Can anyone comment on experience with Modolo Morphos shifters? They are advertised as working with shimano and campy, and at about 1/2 the cost. Anyone?

Or what about a source for replacement levers only? I broke the small lever on the right, and it seems that I am not into the "immpossible" part of the unit. I think I can get it back together pretty easily at this point.

Thanks for your help....


----------



## TurboTurtle (Feb 4, 2004)

brujenn said:


> Howdy yo
> 
> I broke a lever on my Ultegra 9 6501s and went looking for replacements...
> 
> ...


For the change to 10-speed you need levers, cassette and chain only.

Never heard anybody say anything good about the Modolo shifters.

eBay is your best source for a replacement. 6510 is much more available than 6501, but I think they look a little different.

TF


----------



## brujenn (Nov 26, 2007)

*Not der?*



TurboTurtle said:


> For the change to 10-speed you need levers, cassette and chain only.
> 
> Never heard anybody say anything good about the Modolo shifters.
> 
> ...


And der, right? Or is it the indexing in the shifter and adjustment of the stops that allows a 9 spd derailleur to become a 10?


----------



## TurboTurtle (Feb 4, 2004)

brujenn said:


> And der, right? Or is it the indexing in the shifter and adjustment of the stops that allows a 9 spd derailleur to become a 10?


The shifter just moves less cable per index. - TF


----------



## lawrence (May 17, 2005)

Does that mean the rear derailleur on a 9 speed bike replaced with a 10 speed rear shifter, 10 speed chain, and a 10 speed cassette will work without replacing the derailleur?


----------



## TurboTurtle (Feb 4, 2004)

lawrence said:


> Does that mean the rear derailleur on a 9 speed bike replaced with a 10 speed rear shifter, 10 speed chain, and a 10 speed cassette will work without replacing the derailleur?


Correct - TF


----------



## brujenn (Nov 26, 2007)

Thanks for the help, TF


----------



## austex (Sep 20, 2004)

And you don't even need the cassette and chain right away - 10sp shifter can be made to shift a 9sp cassette, per Sheldon: http://sheldonbrown.com/dura-ace.html , about 1/4 way down the page.


----------



## coasterbrake (Jun 10, 2006)

Your probably going to need a 10spd front derailleur and ten speed inner chainring, or else your going to get sluggish shifting on the front. The big ring will still work but the inner ring of 10spd is set closer to the big ring to account for narrower spacing.


----------



## bigman (Nov 30, 2004)

Does anybody have any experience with this, running 9 speed drivetrain with 10 speed shifters??


----------



## PJ352 (Dec 5, 2007)

bigman said:


> Does anybody have any experience with this, running 9 speed drivetrain with 10 speed shifters??

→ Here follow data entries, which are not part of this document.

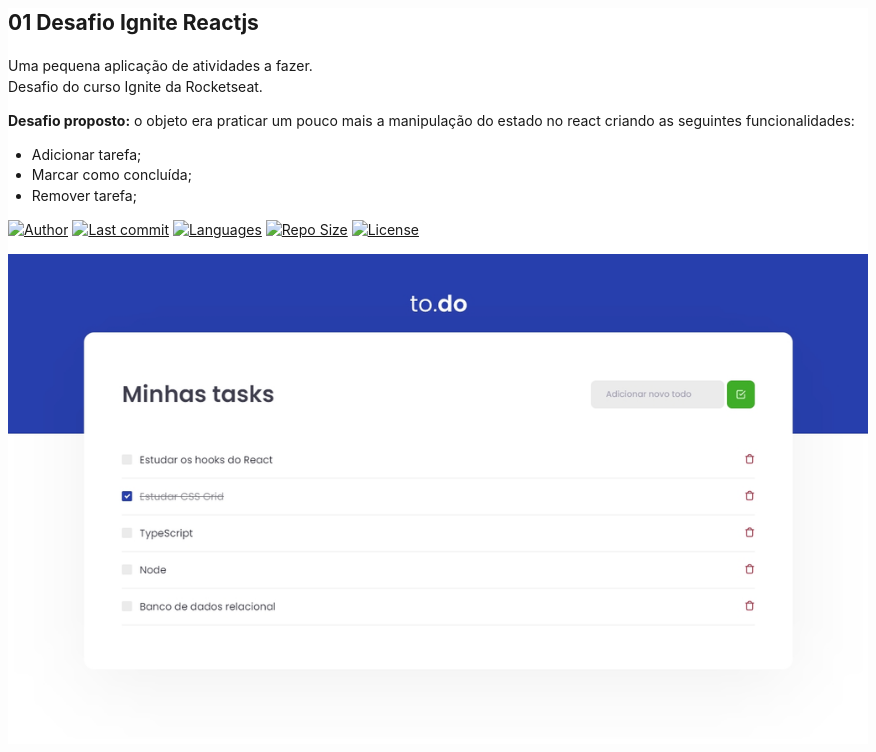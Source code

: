 ## 01 Desafio Ignite Reactjs

Uma pequena aplicação de atividades a fazer.</br>
Desafio do curso Ignite da Rocketseat.

__Desafio proposto:__ o objeto era praticar um pouco mais a manipulação do estado no react criando as seguintes funcionalidades:
- Adicionar tarefa;
- Marcar como concluída;
- Remover tarefa;

[![Author](https://img.shields.io/badge/author-Lucas_Lousada-273FAD?style=flat-square)](https://github.com/lucaslousada)
[![Last commit](https://img.shields.io/github/last-commit/lucaslousada/01-desafio-ignite-reactjs?color=273FAD&style=flat-square)](#)
[![Languages](https://img.shields.io/github/languages/count/lucaslousada/01-desafio-ignite-reactjs?color=273FAD&style=flat-square)](#)
[![Repo Size](https://img.shields.io/github/repo-size/lucaslousada/01-desafio-ignite-reactjs?color=273FAD&style=flat-square)](#)
[![License](https://img.shields.io/github/license/lucaslousada/01-desafio-ignite-reactjs?color=273FAD&style=flat-square)](LICENSE)

<div>
  <img alt="App Preview" src="./.github/app-preview.jpg" width="100%">
</div>
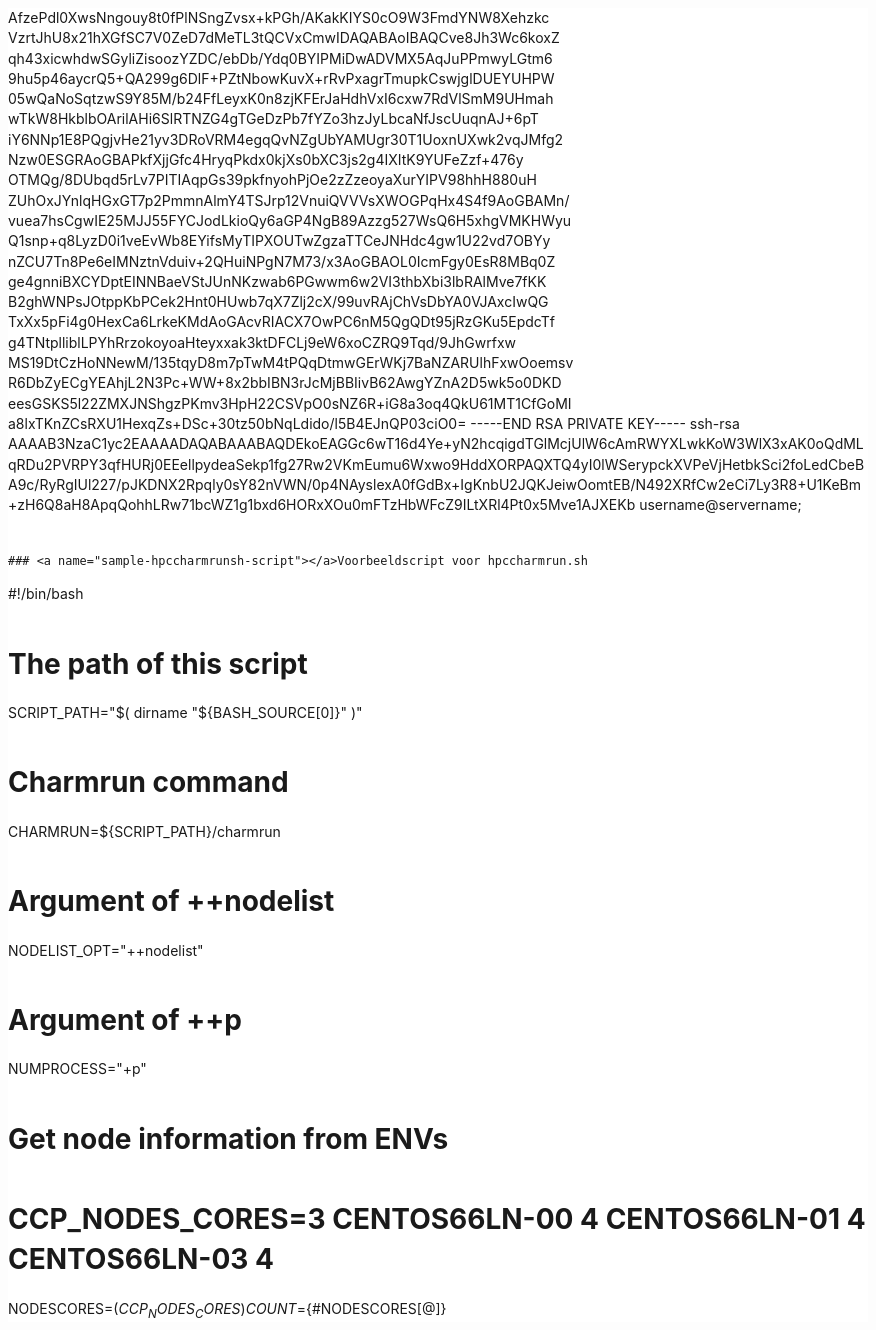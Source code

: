 AfzePdl0XwsNngouy8t0fPlNSngZvsx+kPGh/AKakKIYS0cO9W3FmdYNW8Xehzkc
VzrtJhU8x21hXGfSC7V0ZeD7dMeTL3tQCVxCmwIDAQABAoIBAQCve8Jh3Wc6koxZ
qh43xicwhdwSGyliZisoozYZDC/ebDb/Ydq0BYIPMiDwADVMX5AqJuPPmwyLGtm6
9hu5p46aycrQ5+QA299g6DlF+PZtNbowKuvX+rRvPxagrTmupkCswjglDUEYUHPW
05wQaNoSqtzwS9Y85M/b24FfLeyxK0n8zjKFErJaHdhVxI6cxw7RdVlSmM9UHmah
wTkW8HkblbOArilAHi6SlRTNZG4gTGeDzPb7fYZo3hzJyLbcaNfJscUuqnAJ+6pT
iY6NNp1E8PQgjvHe21yv3DRoVRM4egqQvNZgUbYAMUgr30T1UoxnUXwk2vqJMfg2
Nzw0ESGRAoGBAPkfXjjGfc4HryqPkdx0kjXs0bXC3js2g4IXItK9YUFeZzf+476y
OTMQg/8DUbqd5rLv7PITIAqpGs39pkfnyohPjOe2zZzeoyaXurYIPV98hhH880uH
ZUhOxJYnlqHGxGT7p2PmmnAlmY4TSJrp12VnuiQVVVsXWOGPqHx4S4f9AoGBAMn/
vuea7hsCgwIE25MJJ55FYCJodLkioQy6aGP4NgB89Azzg527WsQ6H5xhgVMKHWyu
Q1snp+q8LyzD0i1veEvWb8EYifsMyTIPXOUTwZgzaTTCeJNHdc4gw1U22vd7OBYy
nZCU7Tn8Pe6eIMNztnVduiv+2QHuiNPgN7M73/x3AoGBAOL0IcmFgy0EsR8MBq0Z
ge4gnniBXCYDptEINNBaeVStJUnNKzwab6PGwwm6w2VI3thbXbi3lbRAlMve7fKK
B2ghWNPsJOtppKbPCek2Hnt0HUwb7qX7Zlj2cX/99uvRAjChVsDbYA0VJAxcIwQG
TxXx5pFi4g0HexCa6LrkeKMdAoGAcvRIACX7OwPC6nM5QgQDt95jRzGKu5EpdcTf
g4TNtplliblLPYhRrzokoyoaHteyxxak3ktDFCLj9eW6xoCZRQ9Tqd/9JhGwrfxw
MS19DtCzHoNNewM/135tqyD8m7pTwM4tPQqDtmwGErWKj7BaNZARUlhFxwOoemsv
R6DbZyECgYEAhjL2N3Pc+WW+8x2bbIBN3rJcMjBBIivB62AwgYZnA2D5wk5o0DKD
eesGSKS5l22ZMXJNShgzPKmv3HpH22CSVpO0sNZ6R+iG8a3oq4QkU61MT1CfGoMI
a8lxTKnZCsRXU1HexqZs+DSc+30tz50bNqLdido/l5B4EJnQP03ciO0=
-----END RSA PRIVATE KEY-----</PrivateKey>
  <PublicKey>ssh-rsa AAAAB3NzaC1yc2EAAAADAQABAAABAQDEkoEAGGc6wT16d4Ye+yN2hcqigdTGlMcjUlW6cAmRWYXLwkKoW3WlX3xAK0oQdMLqRDu2PVRPY3qfHURj0EEellpydeaSekp1fg27Rw2VKmEumu6Wxwo9HddXORPAQXTQ4yI0lWSerypckXVPeVjHetbkSci2foLedCbeBA9c/RyRgIUl227/pJKDNX2Rpqly0sY82nVWN/0p4NAyslexA0fGdBx+IgKnbU2JQKJeiwOomtEB/N492XRfCw2eCi7Ly3R8+U1KeBm+zH6Q8aH8ApqQohhLRw71bcWZ1g1bxd6HORxXOu0mFTzHbWFcZ9ILtXRl4Pt0x5Mve1AJXEKb username@servername;</PublicKey>
</ExtendedData>
```

### <a name="sample-hpccharmrunsh-script"></a>Voorbeeldscript voor hpccharmrun.sh

```
#!/bin/bash

# The path of this script
SCRIPT_PATH="$( dirname "${BASH_SOURCE[0]}" )"
# Charmrun command
CHARMRUN=${SCRIPT_PATH}/charmrun
# Argument of ++nodelist
NODELIST_OPT="++nodelist"
# Argument of ++p
NUMPROCESS="+p"

# Get node information from ENVs
# CCP_NODES_CORES=3 CENTOS66LN-00 4 CENTOS66LN-01 4 CENTOS66LN-03 4
NODESCORES=(${CCP_NODES_CORES})
COUNT=${#NODESCORES[@]}


[keygen]: ./media/virtual-machines-linux-classic-hpcpack-cluster-namd/keygen.png
[keys]: ./media/virtual-machines-linux-classic-hpcpack-cluster-namd/keys.png
[namd_job]: ./media/virtual-machines-linux-classic-hpcpack-cluster-namd/namd_job.png
[job_resources]: ./media/virtual-machines-linux-classic-hpcpack-cluster-namd/job_resources.png
[creds]: ./media/virtual-machines-linux-classic-hpcpack-cluster-namd/creds.png
[task_details]: ./media/virtual-machines-linux-classic-hpcpack-cluster-namd/task_details.png
[vmd_view]: ./media/virtual-machines-linux-classic-hpcpack-cluster-namd/vmd_view.png
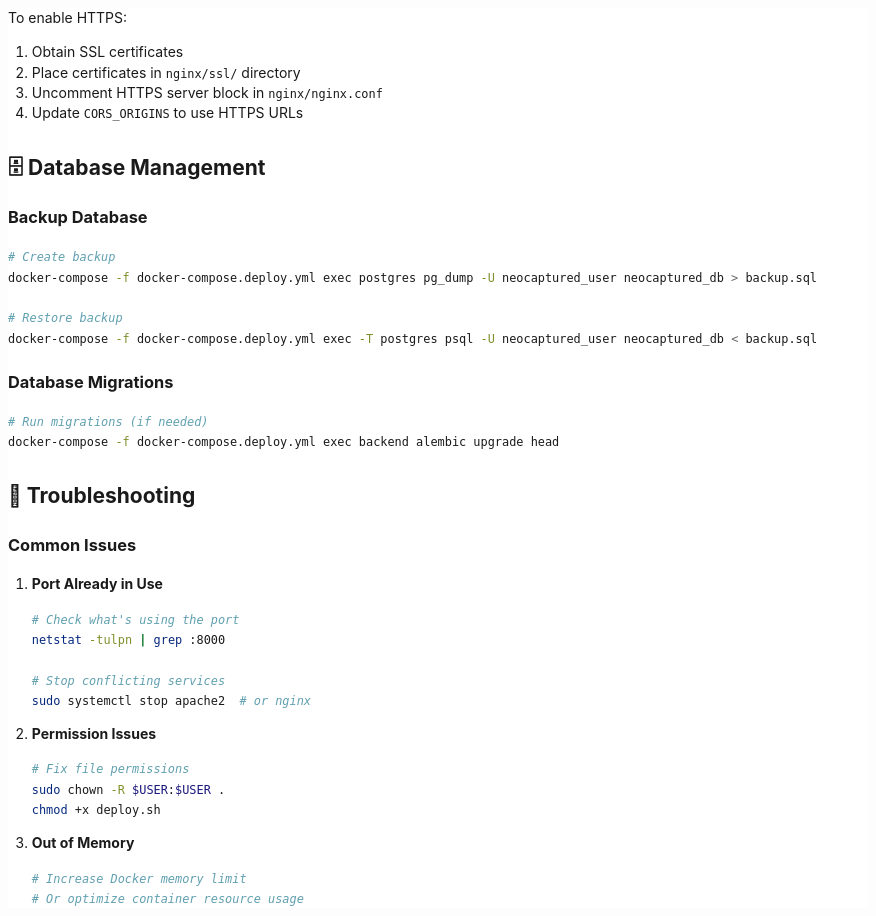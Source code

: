 To enable HTTPS:

1. Obtain SSL certificates
2. Place certificates in `nginx/ssl/` directory
3. Uncomment HTTPS server block in `nginx/nginx.conf`
4. Update `CORS_ORIGINS` to use HTTPS URLs

## 🗄️ Database Management

### Backup Database

```bash
# Create backup
docker-compose -f docker-compose.deploy.yml exec postgres pg_dump -U neocaptured_user neocaptured_db > backup.sql

# Restore backup
docker-compose -f docker-compose.deploy.yml exec -T postgres psql -U neocaptured_user neocaptured_db < backup.sql
```

### Database Migrations

```bash
# Run migrations (if needed)
docker-compose -f docker-compose.deploy.yml exec backend alembic upgrade head
```

## 🐛 Troubleshooting

### Common Issues

1. **Port Already in Use**
   ```bash
   # Check what's using the port
   netstat -tulpn | grep :8000
   
   # Stop conflicting services
   sudo systemctl stop apache2  # or nginx
   ```

2. **Permission Issues**
   ```bash
   # Fix file permissions
   sudo chown -R $USER:$USER .
   chmod +x deploy.sh
   ```

3. **Out of Memory**
   ```bash
   # Increase Docker memory limit
   # Or optimize container resource usage
   ```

I haven't done it, but reading through this thread it seems pretty straightforward.


----------



## terbennett (Apr 1, 2006)

bigman said:


> Does anybody have any experience with this, running 9 speed drivetrain with 10 speed shifters??


I have had the experience with a Scattante I used to have. My 6500 shifter went out and I replaced them with a set of 6600 shifters. The shop that did the switch told me that there is a spacer that goes in there. It will then allow for 9 speed shifting. It worked well but then I finally decided to upgrade the entire bike to 10 speed. I also didn't have to swap out the derailleurs either. The only thing i needed was the cassette. The shifting was just as accurate as my full 10 speed rigs. I told my LBS about that and they weren't surprised. The owner told me that most of your shifting depends mainly on the shifters. You can put Ultegra shifters on a Tiagra group and it will shift like Ultegra (granted it won't be as light but it will be as accurate). Most of what you here about needing a full group is marketing hype. Those who buy into it, will tell you that. The higher level components are more durable, but not by much.


----------